* **Work task**:
All lines of the material that contain "Contributing" must be copied out.

* **Recorded information**:
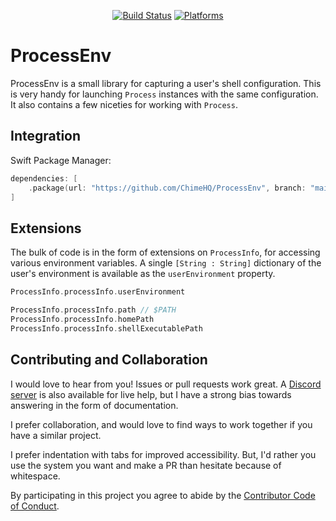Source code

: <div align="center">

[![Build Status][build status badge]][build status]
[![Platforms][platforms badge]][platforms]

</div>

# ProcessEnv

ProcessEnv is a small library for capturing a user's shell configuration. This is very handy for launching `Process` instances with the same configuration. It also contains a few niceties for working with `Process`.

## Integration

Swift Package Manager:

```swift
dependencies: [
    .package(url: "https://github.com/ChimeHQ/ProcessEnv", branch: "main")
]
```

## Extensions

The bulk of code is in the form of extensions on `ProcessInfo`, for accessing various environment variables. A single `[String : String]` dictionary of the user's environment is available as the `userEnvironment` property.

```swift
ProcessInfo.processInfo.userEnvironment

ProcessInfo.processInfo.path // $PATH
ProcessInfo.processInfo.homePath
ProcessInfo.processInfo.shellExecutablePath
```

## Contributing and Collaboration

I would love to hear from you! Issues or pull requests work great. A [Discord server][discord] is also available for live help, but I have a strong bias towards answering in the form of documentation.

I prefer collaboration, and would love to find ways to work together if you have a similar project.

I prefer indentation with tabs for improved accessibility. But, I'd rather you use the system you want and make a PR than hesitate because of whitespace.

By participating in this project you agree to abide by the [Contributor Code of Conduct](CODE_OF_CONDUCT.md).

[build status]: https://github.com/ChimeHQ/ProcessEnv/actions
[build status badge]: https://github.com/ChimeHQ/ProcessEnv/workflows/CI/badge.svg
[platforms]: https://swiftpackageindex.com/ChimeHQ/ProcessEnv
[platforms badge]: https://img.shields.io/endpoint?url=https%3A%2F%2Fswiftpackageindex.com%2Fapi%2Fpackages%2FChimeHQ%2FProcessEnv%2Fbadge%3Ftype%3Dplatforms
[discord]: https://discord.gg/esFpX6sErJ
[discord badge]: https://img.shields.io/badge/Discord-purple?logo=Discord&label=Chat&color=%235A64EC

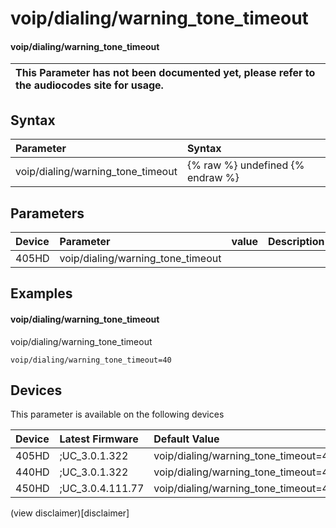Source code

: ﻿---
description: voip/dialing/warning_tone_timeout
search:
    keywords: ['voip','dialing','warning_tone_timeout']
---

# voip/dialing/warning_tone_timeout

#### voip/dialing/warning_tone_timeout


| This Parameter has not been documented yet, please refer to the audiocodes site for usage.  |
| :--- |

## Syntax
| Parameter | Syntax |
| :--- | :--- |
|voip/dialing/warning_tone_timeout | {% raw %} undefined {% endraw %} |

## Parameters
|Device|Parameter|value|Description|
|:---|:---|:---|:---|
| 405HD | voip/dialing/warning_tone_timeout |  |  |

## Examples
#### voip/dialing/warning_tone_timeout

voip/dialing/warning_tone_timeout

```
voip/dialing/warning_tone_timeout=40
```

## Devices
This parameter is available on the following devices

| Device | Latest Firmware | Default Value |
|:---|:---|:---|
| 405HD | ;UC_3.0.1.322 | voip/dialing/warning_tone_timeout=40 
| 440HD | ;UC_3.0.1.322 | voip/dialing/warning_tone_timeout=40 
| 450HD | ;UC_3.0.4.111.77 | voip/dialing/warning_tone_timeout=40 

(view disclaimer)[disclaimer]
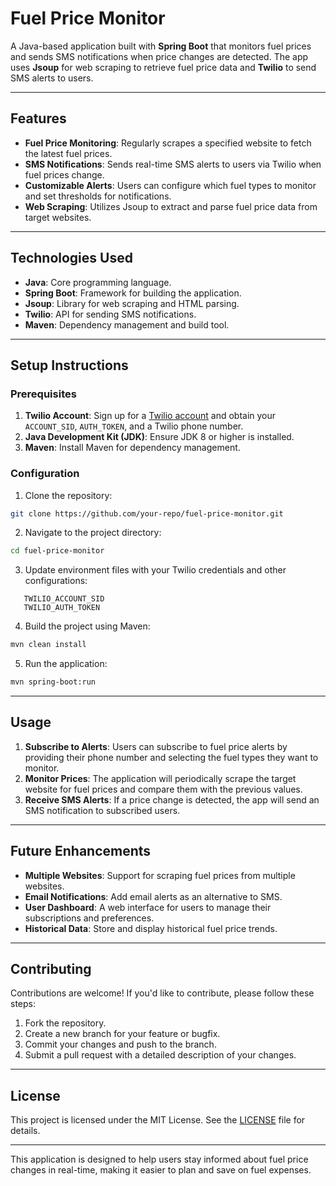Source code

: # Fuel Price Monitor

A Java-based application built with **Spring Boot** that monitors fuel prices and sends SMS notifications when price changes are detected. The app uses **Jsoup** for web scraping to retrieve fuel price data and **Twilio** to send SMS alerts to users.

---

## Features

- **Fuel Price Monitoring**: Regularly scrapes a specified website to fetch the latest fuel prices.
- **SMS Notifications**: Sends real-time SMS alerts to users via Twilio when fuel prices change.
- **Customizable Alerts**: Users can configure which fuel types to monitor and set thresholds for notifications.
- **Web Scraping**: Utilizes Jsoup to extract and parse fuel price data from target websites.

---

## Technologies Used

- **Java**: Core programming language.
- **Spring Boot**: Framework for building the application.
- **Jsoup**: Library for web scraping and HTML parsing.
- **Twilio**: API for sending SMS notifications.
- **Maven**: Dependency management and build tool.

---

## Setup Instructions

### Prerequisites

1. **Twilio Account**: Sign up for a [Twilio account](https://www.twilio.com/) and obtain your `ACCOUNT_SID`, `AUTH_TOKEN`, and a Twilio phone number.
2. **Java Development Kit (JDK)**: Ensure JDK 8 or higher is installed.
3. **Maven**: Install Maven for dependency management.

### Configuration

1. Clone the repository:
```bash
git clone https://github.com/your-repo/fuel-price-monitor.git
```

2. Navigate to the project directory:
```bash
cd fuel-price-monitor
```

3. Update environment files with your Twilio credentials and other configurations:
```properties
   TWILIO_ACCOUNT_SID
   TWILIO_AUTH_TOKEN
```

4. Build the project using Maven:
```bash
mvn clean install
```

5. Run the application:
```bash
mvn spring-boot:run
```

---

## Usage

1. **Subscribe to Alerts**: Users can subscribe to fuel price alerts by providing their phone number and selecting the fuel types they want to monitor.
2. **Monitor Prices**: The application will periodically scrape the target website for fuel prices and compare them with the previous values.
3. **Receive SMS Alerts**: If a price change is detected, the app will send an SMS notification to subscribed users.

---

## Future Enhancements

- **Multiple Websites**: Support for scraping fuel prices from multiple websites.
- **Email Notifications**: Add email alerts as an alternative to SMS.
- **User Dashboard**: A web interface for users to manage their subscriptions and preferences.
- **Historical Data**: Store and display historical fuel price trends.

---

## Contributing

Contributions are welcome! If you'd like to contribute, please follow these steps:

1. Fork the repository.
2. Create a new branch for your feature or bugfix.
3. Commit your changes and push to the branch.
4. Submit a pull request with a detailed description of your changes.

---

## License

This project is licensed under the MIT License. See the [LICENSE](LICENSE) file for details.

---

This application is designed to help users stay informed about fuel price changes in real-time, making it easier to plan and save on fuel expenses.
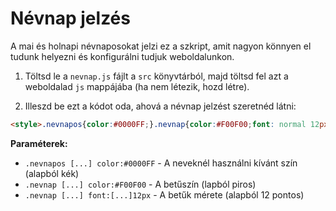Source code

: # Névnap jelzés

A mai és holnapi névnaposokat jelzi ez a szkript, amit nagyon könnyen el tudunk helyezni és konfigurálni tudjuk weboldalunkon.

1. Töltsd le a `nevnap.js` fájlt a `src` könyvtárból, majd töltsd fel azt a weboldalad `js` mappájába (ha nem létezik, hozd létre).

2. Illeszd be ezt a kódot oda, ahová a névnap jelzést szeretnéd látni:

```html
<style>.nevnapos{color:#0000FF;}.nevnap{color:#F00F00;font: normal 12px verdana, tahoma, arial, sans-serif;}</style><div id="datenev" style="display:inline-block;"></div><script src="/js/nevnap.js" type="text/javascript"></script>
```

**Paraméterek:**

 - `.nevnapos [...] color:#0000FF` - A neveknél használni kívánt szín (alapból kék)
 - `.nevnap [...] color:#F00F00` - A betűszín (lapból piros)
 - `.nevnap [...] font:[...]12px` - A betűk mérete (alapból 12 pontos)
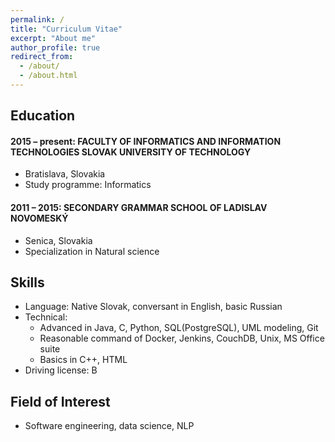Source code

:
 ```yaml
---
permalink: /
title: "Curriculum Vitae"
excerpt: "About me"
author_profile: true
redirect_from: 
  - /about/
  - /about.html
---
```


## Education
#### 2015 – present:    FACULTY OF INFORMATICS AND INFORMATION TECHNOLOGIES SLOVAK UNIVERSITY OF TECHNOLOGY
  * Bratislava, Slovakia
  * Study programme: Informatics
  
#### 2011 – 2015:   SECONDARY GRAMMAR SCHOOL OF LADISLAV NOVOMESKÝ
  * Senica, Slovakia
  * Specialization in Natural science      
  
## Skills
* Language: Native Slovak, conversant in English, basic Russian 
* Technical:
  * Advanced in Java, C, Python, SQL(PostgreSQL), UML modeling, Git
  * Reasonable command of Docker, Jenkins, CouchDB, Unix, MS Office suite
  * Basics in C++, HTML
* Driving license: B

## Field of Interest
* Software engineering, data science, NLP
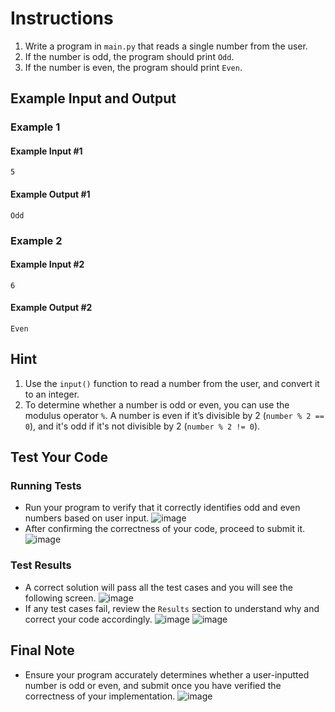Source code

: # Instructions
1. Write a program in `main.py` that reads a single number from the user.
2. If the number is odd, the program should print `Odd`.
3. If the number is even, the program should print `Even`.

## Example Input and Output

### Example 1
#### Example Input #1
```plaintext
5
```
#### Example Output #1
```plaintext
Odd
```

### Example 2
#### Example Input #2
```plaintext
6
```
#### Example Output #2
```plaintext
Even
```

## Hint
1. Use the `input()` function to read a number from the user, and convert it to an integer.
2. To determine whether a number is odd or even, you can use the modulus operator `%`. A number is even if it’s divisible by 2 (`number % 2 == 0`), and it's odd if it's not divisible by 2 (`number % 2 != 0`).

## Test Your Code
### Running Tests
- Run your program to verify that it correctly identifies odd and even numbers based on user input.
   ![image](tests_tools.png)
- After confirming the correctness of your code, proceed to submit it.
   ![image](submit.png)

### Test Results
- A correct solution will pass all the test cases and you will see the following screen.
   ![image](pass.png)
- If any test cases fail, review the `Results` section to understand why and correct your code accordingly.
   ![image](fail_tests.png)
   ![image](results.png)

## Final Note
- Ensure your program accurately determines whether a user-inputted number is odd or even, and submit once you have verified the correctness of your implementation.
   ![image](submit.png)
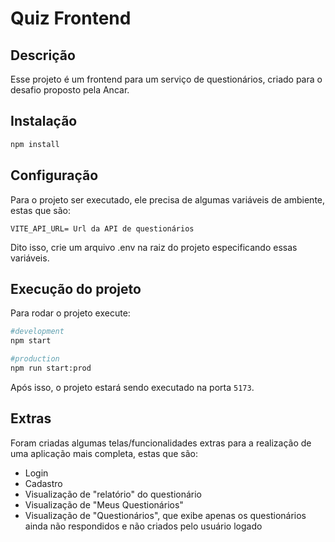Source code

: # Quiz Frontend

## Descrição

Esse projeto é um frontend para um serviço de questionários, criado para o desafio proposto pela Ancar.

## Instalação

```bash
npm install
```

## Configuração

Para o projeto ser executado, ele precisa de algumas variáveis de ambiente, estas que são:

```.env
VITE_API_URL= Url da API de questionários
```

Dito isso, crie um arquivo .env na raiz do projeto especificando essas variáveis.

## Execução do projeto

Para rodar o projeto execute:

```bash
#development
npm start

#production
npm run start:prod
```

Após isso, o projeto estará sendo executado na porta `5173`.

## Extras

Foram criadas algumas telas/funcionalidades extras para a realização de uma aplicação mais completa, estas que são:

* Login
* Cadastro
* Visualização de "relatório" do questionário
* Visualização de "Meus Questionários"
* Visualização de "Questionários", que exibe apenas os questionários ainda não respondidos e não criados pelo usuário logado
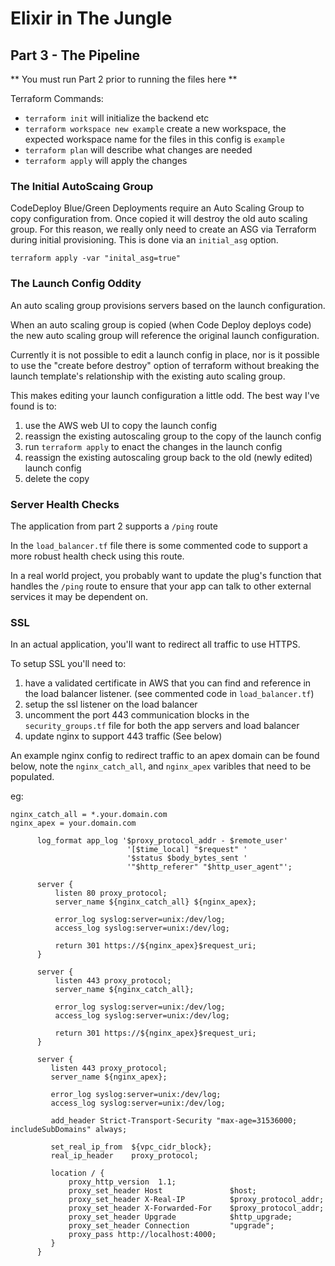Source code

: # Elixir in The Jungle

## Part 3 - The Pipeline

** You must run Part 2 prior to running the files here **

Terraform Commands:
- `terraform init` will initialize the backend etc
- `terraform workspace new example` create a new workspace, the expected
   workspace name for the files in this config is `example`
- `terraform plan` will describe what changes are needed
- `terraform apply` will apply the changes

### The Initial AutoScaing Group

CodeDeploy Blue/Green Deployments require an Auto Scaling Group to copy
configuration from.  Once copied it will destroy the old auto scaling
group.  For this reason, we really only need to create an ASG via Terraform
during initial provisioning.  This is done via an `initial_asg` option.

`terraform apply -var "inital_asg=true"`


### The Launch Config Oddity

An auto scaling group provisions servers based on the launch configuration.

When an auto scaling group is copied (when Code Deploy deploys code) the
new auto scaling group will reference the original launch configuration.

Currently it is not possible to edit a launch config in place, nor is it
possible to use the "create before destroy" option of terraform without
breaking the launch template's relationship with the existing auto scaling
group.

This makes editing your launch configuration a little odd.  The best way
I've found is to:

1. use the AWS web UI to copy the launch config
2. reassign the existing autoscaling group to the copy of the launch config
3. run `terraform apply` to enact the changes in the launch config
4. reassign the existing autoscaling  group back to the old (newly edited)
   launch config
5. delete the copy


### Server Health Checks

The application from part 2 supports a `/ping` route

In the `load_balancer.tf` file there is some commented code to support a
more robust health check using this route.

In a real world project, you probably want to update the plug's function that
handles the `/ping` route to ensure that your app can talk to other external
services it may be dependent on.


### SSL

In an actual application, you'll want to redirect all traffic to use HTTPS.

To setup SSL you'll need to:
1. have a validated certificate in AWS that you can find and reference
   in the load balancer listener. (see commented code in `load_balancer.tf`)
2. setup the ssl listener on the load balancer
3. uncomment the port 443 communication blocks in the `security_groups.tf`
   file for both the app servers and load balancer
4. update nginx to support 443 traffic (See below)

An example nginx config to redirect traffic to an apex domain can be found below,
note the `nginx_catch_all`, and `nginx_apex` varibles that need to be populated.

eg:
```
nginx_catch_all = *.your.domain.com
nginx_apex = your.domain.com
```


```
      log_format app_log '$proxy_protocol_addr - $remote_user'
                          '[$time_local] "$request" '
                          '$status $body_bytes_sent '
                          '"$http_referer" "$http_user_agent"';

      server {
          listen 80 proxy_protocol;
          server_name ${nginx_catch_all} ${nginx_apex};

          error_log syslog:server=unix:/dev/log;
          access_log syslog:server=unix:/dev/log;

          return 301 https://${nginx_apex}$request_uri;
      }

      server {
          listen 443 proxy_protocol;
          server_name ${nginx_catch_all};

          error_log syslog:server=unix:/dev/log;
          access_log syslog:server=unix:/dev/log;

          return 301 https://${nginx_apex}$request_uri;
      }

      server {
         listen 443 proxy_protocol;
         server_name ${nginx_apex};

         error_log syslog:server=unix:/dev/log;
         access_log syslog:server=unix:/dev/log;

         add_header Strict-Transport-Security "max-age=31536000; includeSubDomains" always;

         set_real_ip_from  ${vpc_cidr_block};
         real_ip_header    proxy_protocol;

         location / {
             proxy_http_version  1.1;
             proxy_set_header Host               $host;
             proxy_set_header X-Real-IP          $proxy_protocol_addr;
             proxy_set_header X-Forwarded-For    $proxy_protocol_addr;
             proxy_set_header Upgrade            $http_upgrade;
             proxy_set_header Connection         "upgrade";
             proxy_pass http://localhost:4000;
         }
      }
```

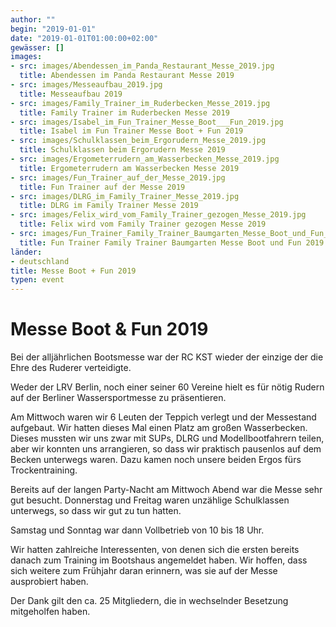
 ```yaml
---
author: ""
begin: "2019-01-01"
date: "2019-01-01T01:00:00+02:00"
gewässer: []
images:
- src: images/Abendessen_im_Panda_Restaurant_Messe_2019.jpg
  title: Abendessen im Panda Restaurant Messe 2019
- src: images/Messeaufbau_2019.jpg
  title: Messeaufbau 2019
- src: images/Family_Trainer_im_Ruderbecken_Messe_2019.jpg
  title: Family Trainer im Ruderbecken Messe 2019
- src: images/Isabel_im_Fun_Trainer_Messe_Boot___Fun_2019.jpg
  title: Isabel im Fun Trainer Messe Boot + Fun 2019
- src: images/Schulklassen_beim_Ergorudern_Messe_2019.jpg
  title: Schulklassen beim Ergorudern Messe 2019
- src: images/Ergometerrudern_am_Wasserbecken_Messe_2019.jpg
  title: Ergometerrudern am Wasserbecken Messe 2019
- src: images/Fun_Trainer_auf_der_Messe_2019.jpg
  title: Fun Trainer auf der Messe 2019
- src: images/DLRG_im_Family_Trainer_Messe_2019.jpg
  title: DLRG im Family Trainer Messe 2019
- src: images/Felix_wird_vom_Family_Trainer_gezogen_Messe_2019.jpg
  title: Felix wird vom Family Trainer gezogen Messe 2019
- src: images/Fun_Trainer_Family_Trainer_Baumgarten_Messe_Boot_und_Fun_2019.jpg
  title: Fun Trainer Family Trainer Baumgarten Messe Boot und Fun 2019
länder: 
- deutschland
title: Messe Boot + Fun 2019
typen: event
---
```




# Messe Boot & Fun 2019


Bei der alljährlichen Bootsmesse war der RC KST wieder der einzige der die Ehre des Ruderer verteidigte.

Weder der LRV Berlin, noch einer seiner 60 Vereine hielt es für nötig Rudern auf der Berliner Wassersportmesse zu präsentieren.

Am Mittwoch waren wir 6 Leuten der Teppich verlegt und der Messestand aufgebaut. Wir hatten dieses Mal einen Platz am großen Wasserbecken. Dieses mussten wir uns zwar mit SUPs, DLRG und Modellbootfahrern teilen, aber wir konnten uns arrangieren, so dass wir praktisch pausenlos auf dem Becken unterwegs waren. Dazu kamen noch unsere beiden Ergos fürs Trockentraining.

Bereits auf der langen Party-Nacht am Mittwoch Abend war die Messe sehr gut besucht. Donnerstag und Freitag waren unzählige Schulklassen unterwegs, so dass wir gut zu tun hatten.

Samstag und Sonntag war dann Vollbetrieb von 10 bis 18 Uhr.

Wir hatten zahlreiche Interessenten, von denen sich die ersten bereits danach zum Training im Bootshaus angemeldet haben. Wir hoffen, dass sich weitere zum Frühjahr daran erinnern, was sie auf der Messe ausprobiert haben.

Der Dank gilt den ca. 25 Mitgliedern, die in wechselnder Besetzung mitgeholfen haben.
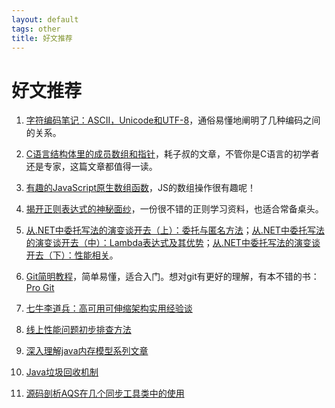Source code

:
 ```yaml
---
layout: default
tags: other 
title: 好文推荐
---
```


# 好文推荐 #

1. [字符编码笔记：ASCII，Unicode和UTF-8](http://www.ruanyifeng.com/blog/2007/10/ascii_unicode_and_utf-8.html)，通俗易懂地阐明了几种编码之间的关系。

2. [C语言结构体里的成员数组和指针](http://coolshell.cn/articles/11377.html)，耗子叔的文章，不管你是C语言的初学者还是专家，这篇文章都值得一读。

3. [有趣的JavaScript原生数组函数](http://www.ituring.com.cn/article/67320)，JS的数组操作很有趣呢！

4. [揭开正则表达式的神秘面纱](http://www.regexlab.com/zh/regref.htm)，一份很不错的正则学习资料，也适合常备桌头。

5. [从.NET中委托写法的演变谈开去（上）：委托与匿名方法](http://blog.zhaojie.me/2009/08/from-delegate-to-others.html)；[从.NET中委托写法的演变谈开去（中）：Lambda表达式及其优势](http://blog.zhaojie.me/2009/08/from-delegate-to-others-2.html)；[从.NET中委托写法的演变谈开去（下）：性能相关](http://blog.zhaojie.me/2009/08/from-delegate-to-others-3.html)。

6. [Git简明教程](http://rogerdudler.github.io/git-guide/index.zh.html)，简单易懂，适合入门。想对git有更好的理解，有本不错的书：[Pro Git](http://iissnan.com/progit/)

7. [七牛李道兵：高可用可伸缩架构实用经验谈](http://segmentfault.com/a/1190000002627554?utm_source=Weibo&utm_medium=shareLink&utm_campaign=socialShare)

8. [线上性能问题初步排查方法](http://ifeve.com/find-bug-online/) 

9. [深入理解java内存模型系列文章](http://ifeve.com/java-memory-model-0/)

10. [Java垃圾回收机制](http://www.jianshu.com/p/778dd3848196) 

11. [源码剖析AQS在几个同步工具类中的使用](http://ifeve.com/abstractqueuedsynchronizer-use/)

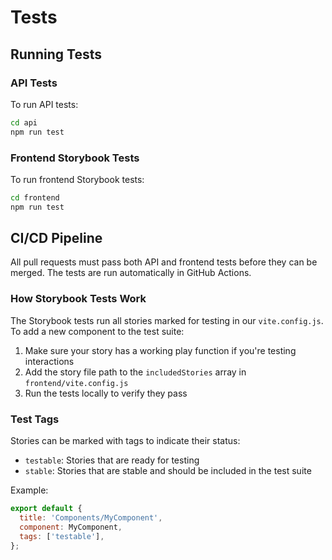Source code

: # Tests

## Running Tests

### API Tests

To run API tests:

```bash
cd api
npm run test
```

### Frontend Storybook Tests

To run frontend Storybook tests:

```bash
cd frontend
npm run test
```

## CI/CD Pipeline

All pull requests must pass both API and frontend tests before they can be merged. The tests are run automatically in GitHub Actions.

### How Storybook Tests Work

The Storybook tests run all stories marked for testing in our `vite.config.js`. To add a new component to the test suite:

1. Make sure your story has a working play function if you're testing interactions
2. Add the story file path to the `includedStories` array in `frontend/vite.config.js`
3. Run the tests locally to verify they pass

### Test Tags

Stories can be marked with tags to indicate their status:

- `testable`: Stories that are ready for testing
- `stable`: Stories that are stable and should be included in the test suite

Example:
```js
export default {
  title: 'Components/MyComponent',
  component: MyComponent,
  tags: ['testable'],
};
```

* **Written solution**:
## Contributing and Collaboration
## Contributing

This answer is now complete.